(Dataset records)

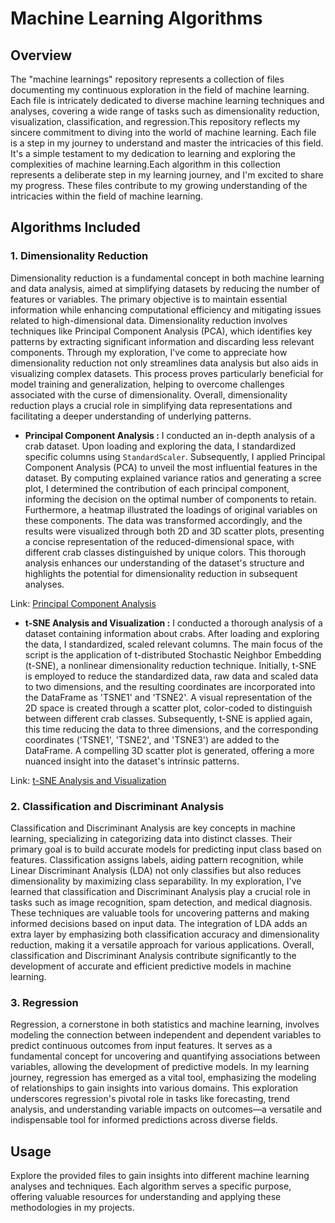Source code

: 
# Machine Learning Algorithms 

## Overview

The "machine learnings" repository represents a collection of files documenting my continuous exploration in the field of machine learning. Each file is intricately dedicated to diverse machine learning techniques and analyses, covering a wide range of tasks such as dimensionality reduction, visualization, classification, and regression.This repository reflects my sincere commitment to diving into the world of machine learning. Each file is a step in my journey to understand and master the intricacies of this field. It's a simple testament to my dedication to learning and exploring the complexities of machine learning.Each algorithm in this collection represents a deliberate step in my learning journey, and I'm excited to share my progress. These files contribute to my growing understanding of the intricacies within the field of machine learning.

## Algorithms Included

### 1. Dimensionality Reduction

Dimensionality reduction is a fundamental concept in both machine learning and data analysis, aimed at simplifying datasets by reducing the number of features or variables. The primary objective is to maintain essential information while enhancing computational efficiency and mitigating issues related to high-dimensional data. Dimensionality reduction involves techniques like Principal Component Analysis (PCA), which identifies key patterns by extracting significant information and discarding less relevant components. Through my exploration, I've come to appreciate how dimensionality reduction not only streamlines data analysis but also aids in visualizing complex datasets. This process proves particularly beneficial for model training and generalization, helping to overcome challenges associated with the curse of dimensionality. Overall, dimensionality reduction plays a crucial role in simplifying data representations and facilitating a deeper understanding of underlying patterns.

- **Principal Component Analysis :** I conducted an in-depth analysis of a crab dataset. Upon loading and exploring the data, I standardized specific columns using `StandardScaler`. Subsequently, I applied Principal Component Analysis (PCA) to unveil the most influential features in the dataset. By computing explained variance ratios and generating a scree plot, I determined the contribution of each principal component, informing the decision on the optimal number of components to retain. Furthermore, a heatmap illustrated the loadings of original variables on these components. The data was transformed accordingly, and the results were visualized through both 2D and 3D scatter plots, presenting a concise representation of the reduced-dimensional space, with different crab classes distinguished by unique colors. This thorough analysis enhances our understanding of the dataset's structure and highlights the potential for dimensionality reduction in subsequent analyses.

Link:
[Principal Component Analysis ](https://github.com/ranzeet013/Machine_Learnings/tree/main/01.%20Principal%20Component%20Analysis%20And%20Visualization)

- **t-SNE Analysis and Visualization :** I conducted a thorough analysis of a dataset containing information about crabs. After loading and exploring the data, I standardized, scaled relevant columns. The main focus of the script is the application of t-distributed Stochastic Neighbor Embedding (t-SNE), a nonlinear dimensionality reduction technique. Initially, t-SNE is employed to reduce the standardized data, raw data and scaled data to two dimensions, and the resulting coordinates are incorporated into the DataFrame as 'TSNE1' and 'TSNE2'. A visual representation of the 2D space is created through a scatter plot, color-coded to distinguish between different crab classes. Subsequently, t-SNE is applied again, this time reducing the data to three dimensions, and the corresponding coordinates ('TSNE1', 'TSNE2', and 'TSNE3') are added to the DataFrame. A compelling 3D scatter plot is generated, offering a more nuanced insight into the dataset's intrinsic patterns. 

Link:
[t-SNE Analysis and Visualization](https://github.com/ranzeet013/Machine_Learnings/tree/main/02.%20t-Stochastic%20Neighbor%20Embedding%20Analysis%20And%20Visualization)

### 2. Classification and Discriminant Analysis

Classification and Discriminant Analysis are key concepts in machine learning, specializing in categorizing data into distinct classes. Their primary goal is to build accurate models for predicting input class based on features. Classification assigns labels, aiding pattern recognition, while Linear Discriminant Analysis (LDA) not only classifies but also reduces dimensionality by maximizing class separability. In my exploration, I've learned that classification and Discriminant Analysis play a crucial role in tasks such as image recognition, spam detection, and medical diagnosis. These techniques are valuable tools for uncovering patterns and making informed decisions based on input data. The integration of LDA adds an extra layer by emphasizing both classification accuracy and dimensionality reduction, making it a versatile approach for various applications. Overall, classification and Discriminant Analysis contribute significantly to the development of accurate and efficient predictive models in machine learning.


### 3. Regression

Regression, a cornerstone in both statistics and machine learning, involves modeling the connection between independent and dependent variables to predict continuous outcomes from input features. It serves as a fundamental concept for uncovering and quantifying associations between variables, allowing the development of predictive models. In my learning journey, regression has emerged as a vital tool, emphasizing the modeling of relationships to gain insights into various domains. This exploration underscores regression's pivotal role in tasks like forecasting, trend analysis, and understanding variable impacts on outcomes—a versatile and indispensable tool for informed predictions across diverse fields.


## Usage

Explore the provided files to gain insights into different machine learning analyses and techniques. Each algorithm serves a specific purpose, offering valuable resources for understanding and applying these methodologies in my projects.



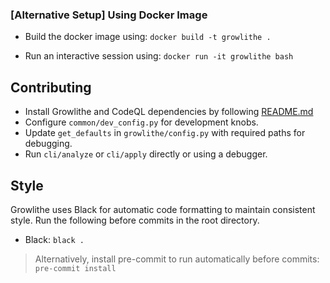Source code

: ### [Alternative Setup] Using Docker Image
- Build the docker image using:
`docker build -t growlithe .`

- Run an interactive session using:
`docker run -it growlithe bash`

## Contributing
- Install Growlithe and CodeQL dependencies by following [README.md](/README.md)
- Configure `common/dev_config.py` for development knobs.
- Update `get_defaults` in `growlithe/config.py` with required paths for debugging.
- Run `cli/analyze` or `cli/apply` directly or using a debugger.

## Style
Growlithe uses Black for automatic code formatting to maintain consistent style.
Run the following before commits in the root directory.
- Black: `black .`

> Alternatively, install pre-commit to run automatically before commits:
`pre-commit install`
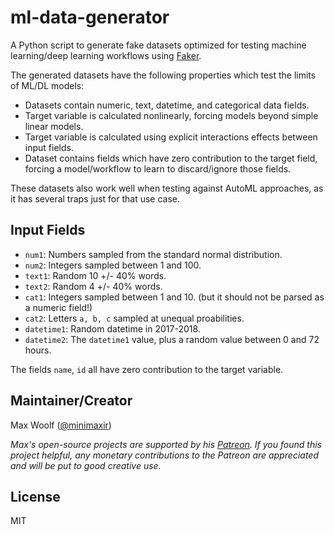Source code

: # ml-data-generator

A Python script to generate fake datasets optimized for testing machine learning/deep learning workflows using [Faker](https://github.com/joke2k/faker).

The generated datasets have the following properties which test the limits of ML/DL models:

* Datasets contain numeric, text, datetime, and categorical data fields.
* Target variable is calculated nonlinearly, forcing models beyond simple linear models.
* Target variable is calculated using explicit interactions effects between input fields.
* Dataset contains fields which have zero contribution to the target field, forcing a model/workflow to learn to discard/ignore those fields.

These datasets also work well when testing against AutoML approaches, as it has several traps just for that use case.

## Input Fields

* `num1`: Numbers sampled from the standard normal distribution.
* `num2`: Integers sampled between 1 and 100.
* `text1`: Random 10 +/- 40% words.
* `text2`: Random 4 +/- 40% words.
* `cat1`: Integers sampled between 1 and 10. (but it should not be parsed as a numeric field!)
* `cat2`: Letters `a, b, c` sampled at unequal proabilities.
* `datetime1`: Random datetime in 2017-2018.
* `datetime2`: The `datetime1` value, plus a random value between 0 and 72 hours.

The fields `name`, `id` all have zero contribution to the target variable.

## Maintainer/Creator

Max Woolf ([@minimaxir](http://minimaxir.com))

*Max's open-source projects are supported by his [Patreon](https://www.patreon.com/minimaxir). If you found this project helpful, any monetary contributions to the Patreon are appreciated and will be put to good creative use.*

## License

MIT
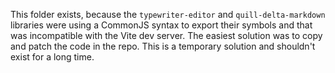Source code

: This folder exists, because the `typewriter-editor` and `quill-delta-markdown` libraries were using a CommonJS syntax to export their symbols and that was incompatible with the Vite dev server. The easiest solution was to copy and patch the code in the repo. This is a temporary solution and shouldn't exist for a long time.
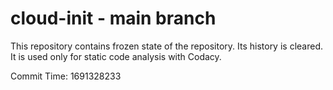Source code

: # cloud-init - main branch

This repository contains frozen state of the repository.
Its history is cleared. It is used only for static code
analysis with Codacy.

Commit Time: 1691328233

Assignment |
Say how many lines above contain the string "crab". Answer with the number only.

Output of the exercise |
2